WELCOME TO REALITY By Amber Bell
Oh we have a blissful life, us students! Glorious loans paid into our bank accounts every few months, care-free lifestyles, no commitments... Sleep all day and party all night, with a brief glance at a text book every now and then. Our lives are just an endless wave of fun, floating along in a bubble far away from reality, just waiting for it to one day burst.
Except, this isn’t the case at all. At least, not for me. Yet time and time again this is the image I see portrayed in the media about students, the idea society has about us. Albiet, there are of course students whom this depiction wouldn’t be far off, but surely it is slightly stereotypical to tarnish us all with the same brush?
I often hear people my age gush about how glad they are they didn’t go to University, how only fools go to University: why stay in education for three years just to end up in monumental debt with slim chance of securing a career afterwards? Or that going to University is just deterring reality for another three years: earning money and having a full-time job is the only way anyone can experience what it is to be a part of the “real world”.
So let me ask you this: what even is reality? Because I can assure you, my life certainly adheres to the harsh, cold reality that so many speak of. I may not work 9-5 in a job I despise, but that doesn’t mean my life is a bed of roses. Student life is not easy, in any way shape or form. I’m sure for many it is, but that is simply down to a personal choice,
the same way that those who choose to live a life of comfort lodging with their parents their whole life choose their life path. It is one of my biggest annoyances in life when people assume that because I am a student, I have a care-free life. The “reality” is I balance a full-time education with a part-time job, an internship, work experiences, volunteering, society committee and student representative commitments, constant graduate applications AND somewhere amongst all of that, I try to slot in a slight social life.
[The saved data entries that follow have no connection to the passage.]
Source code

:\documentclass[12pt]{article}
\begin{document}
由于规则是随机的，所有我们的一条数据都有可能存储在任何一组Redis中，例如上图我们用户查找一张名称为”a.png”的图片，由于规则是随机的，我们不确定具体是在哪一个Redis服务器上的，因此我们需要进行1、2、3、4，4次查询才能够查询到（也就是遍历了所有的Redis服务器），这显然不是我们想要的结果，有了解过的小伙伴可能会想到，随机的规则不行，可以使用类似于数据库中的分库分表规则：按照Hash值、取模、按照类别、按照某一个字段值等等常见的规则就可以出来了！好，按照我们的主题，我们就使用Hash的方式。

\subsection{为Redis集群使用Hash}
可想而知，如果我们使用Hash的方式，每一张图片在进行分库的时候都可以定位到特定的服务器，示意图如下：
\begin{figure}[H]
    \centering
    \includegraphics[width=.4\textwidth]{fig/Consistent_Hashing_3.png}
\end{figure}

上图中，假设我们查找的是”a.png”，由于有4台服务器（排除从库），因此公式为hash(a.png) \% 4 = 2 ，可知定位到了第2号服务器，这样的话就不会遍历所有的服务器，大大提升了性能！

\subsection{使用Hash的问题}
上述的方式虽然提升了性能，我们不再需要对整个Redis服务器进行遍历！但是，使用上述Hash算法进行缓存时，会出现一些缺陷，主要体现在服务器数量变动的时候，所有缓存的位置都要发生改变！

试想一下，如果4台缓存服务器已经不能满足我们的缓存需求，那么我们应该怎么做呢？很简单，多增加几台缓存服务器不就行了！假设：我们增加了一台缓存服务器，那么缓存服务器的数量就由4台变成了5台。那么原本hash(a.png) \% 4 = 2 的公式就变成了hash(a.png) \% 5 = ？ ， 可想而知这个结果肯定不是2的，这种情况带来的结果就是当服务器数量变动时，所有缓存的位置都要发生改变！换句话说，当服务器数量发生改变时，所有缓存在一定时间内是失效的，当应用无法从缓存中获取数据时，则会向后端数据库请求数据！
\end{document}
And I do all that because I am so determined to get a job I am proud of, that I have dreamed of my whole life after University.
It was never an option for me not to go to University. Contrary to popular belief, this degree will help me in my future career. And I’m not being naïve here: I know that it won’t guarentee me anything. But any job application I look at in the field I want to work in starts off
by asking you for a 2:1 in a degree of a high caliber. Therefore it was clearly the only option. I’ve never been a person happy with “settling”, so no matter what the cost (mentally and financially!) I knew it was something I had to do.
This post is not discrediting those who didn’t go to University: it is simply making a point of the fact that University is not a walk in the park. It is a time-consuming, stressful experience, with the added pressure that if you do not achieve your ultimate goal, it really has been a waste of a tough three years. But I wouldn’t change it for anything. Despite the stress, these have been a fantastic three years in which I have learnt so much about myself, and experienced things and met people I never thought I would. And as I enter my final term of University, I will not think of it as leading me to reality, but simply the next stage of my life. For in the words of Albert Einstein:“Reality is merely an illusion, albeit a very persistent one.”